I am trying to do a simple filtering on python arrays. I have 2 arrays: a_array that has full set of values of some sort of Id, and lookup array that has subset of a_array. I want to keep only id that are present in my lookup array, I am trying with pop method to remove the values from a_array which are not present in lookup array but it ends up with Index out of range, I understand every time a value is removed from a_array its size gets changed hence we get index of range exception , how do I fix this problem.

a_array=[1,2,3,4,5,6,7,14,8,9,100,19,200,300,45,67,989,45,201]
loopkup = [2, 14,100,200,300]

def demo_func(a_array, loopkup):
    for i in range(len(a_array)):
        if a_array[i] not in loopkup:
            print('poping customer id {0}-->{1}' + str(i))
            a_array.pop(i)


def main():
    demo_func(a_array, loopkup)

if __name__ == '__main__':
    main()

Exception:

poping customer id {0}-->{1}0
poping customer id {0}-->{1}1
poping customer id {0}-->{1}2
poping customer id {0}-->{1}3
poping customer id {0}-->{1}4
poping customer id {0}-->{1}6
poping customer id {0}-->{1}8
poping customer id {0}-->{1}9
poping customer id {0}-->{1}10
Traceback (most recent call last):
  File "<string>", line 15, in <module>
  File "<string>", line 12, in main
  File "<string>", line 6, in demo_func
IndexError: list index out of range

Answer 1

Removing elements from a list within a for-loop, is considered as bad practise.

---

You can use a simple list comprehension in order to keep only the elements of array_a that also appear in loopkup:

def demo_func(a_array, loopkup):
    return [e for e in a_array if e in lookup]

---

Alternatively, you can also filter() your list:

def demo_func(a_array, loopkup):
    return list(filter(lambda e: e in a_array, loopkup))

Answer 2

The problem is that the maximum value of the range you're looping isn't being updated with each pop. You can do something similar to what you're doing with a while loop. Here, I update the array size, n, after each pop.

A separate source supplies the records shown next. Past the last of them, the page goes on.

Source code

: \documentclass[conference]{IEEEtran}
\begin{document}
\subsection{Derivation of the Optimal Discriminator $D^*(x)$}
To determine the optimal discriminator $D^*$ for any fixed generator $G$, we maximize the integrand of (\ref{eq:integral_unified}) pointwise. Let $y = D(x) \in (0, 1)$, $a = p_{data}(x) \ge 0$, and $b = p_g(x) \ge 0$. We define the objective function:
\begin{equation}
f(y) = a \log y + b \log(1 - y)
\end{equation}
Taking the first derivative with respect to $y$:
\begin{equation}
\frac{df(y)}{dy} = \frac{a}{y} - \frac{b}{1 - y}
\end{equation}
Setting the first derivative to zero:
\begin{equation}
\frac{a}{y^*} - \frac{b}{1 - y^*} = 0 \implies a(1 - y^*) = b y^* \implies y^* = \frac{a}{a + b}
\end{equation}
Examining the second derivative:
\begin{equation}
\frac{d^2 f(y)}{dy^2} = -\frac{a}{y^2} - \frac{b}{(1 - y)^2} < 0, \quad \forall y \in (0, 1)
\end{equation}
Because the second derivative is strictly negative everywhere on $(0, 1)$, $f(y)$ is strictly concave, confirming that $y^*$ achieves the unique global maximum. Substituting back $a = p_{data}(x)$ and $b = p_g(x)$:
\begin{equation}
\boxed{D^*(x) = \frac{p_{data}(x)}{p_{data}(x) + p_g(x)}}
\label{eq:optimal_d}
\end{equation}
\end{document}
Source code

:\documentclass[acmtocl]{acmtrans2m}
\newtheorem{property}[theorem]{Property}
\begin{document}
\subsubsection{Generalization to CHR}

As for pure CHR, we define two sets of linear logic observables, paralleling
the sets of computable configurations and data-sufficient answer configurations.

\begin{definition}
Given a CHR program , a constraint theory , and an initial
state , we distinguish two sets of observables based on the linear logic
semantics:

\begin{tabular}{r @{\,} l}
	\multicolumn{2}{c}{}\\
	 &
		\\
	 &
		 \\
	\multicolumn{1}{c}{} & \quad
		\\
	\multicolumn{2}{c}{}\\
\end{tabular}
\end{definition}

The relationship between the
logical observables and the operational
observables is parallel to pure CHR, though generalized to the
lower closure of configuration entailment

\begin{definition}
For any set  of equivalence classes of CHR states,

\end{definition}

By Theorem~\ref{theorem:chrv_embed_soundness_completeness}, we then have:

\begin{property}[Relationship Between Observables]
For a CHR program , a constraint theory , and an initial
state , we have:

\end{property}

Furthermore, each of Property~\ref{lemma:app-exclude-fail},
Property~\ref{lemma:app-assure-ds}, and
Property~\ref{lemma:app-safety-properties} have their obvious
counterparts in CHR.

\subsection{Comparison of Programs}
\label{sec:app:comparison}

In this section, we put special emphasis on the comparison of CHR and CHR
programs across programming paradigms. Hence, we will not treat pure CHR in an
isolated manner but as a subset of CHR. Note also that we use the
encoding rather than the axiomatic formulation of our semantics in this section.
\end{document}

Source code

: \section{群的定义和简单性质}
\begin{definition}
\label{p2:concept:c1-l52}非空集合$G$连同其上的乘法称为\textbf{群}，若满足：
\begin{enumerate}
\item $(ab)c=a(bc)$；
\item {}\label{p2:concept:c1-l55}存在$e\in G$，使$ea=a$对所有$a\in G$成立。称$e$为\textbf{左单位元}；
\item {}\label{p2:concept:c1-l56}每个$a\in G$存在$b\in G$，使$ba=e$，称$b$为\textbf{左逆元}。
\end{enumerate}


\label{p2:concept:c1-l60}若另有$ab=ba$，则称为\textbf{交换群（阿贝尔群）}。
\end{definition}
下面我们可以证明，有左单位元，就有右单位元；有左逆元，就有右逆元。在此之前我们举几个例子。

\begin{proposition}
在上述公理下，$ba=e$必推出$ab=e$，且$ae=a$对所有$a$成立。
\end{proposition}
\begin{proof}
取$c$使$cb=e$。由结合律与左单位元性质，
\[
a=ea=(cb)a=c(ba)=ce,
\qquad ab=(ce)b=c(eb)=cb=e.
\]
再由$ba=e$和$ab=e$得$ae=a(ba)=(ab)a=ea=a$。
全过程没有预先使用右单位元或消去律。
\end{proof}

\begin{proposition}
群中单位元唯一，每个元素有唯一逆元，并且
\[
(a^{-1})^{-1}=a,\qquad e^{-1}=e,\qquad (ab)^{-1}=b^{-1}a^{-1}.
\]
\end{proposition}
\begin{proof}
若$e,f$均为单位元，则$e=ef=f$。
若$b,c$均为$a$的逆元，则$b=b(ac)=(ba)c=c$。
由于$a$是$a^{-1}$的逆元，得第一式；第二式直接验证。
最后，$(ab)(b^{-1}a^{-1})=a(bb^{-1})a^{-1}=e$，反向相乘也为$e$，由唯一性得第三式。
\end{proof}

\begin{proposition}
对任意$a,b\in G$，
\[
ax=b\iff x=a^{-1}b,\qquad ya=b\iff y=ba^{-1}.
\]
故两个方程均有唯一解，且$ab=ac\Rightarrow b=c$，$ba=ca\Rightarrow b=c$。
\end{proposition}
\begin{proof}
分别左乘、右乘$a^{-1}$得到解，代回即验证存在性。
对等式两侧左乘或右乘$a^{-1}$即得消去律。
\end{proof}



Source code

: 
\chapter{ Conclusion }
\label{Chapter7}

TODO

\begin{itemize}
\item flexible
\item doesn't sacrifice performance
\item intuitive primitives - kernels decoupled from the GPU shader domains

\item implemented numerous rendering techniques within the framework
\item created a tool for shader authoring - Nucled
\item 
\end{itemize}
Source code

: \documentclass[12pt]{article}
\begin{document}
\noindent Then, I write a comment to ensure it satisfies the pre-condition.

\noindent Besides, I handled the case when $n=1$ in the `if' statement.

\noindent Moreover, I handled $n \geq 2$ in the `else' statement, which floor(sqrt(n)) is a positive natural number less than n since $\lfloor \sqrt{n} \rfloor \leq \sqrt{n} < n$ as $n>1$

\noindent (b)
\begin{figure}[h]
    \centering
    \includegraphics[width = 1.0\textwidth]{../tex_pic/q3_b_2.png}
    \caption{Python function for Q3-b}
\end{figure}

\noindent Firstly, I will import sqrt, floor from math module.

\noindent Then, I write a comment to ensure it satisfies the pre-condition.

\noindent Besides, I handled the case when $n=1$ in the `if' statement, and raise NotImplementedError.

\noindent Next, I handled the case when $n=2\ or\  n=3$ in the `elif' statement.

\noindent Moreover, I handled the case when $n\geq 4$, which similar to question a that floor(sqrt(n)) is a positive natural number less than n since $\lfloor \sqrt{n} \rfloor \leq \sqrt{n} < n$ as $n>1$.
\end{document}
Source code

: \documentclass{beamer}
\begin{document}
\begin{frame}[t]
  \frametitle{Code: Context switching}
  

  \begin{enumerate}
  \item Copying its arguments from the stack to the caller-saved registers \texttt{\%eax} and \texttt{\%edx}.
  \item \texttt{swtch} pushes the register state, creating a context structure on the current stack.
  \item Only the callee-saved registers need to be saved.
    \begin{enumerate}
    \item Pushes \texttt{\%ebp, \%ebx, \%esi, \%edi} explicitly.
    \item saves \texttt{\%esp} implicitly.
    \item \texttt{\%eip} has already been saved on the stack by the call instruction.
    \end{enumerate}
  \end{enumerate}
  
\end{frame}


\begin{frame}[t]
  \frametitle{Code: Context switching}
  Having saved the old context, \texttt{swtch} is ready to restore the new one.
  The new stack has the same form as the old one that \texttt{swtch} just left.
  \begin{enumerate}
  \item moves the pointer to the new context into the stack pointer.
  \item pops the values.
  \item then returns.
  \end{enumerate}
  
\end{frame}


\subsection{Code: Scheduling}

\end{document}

def demo_func(a_array, loopkup):
    i = 0
    n = len(a_array)
    while (i < n):
        if a_array[i] not in loopkup:
            print('poping customer id {0}-->{1}' + str(i))
            a_array.pop(i)
            n -= 1
        else:
            i += 1

Answer 3

The simplest fix is looping over the array backwards:

def demo_func(a_array, loopkup):
    for i in reversed(range(len(a_array))):
        if a_array[i] not in loopkup:
            print('poping customer id {0}-->{1}' + str(i))
            a_array.pop(i)

Answer 4

The error is occurring because you are iterating over a sequence of numbers - the original size of the list. Once the list shrinks, the index no longer exists.

You should use list comprehension as:

a_array=[1,2,3,4,5,6,7,14,8,9,100,19,200,300,45,67,989,45,201]
lookup = [2, 14,100,200,300]
a_array = [elt for elt in a_array if elt not in lookup]
print(a_array)

Or iterate over elements directly instead of indexes as:

for elt in lst:
    # do something

Note: It is considered a bad practice to manipulate containers while iterating over them due to the failures you see above.

Answer 5

A simple method to do the task is to modify the a_array.

a_array=[1,2,3,4,5,6,7,14,8,9,100,19,200,300,45,67,989,45,201]
loopkup = [2, 14,100,200,300]
a_array = [i for i in a_array if i in loopkup]

The 3rd line of the above code actually creates an array with id's that are present in a_array which are also present in lookup array.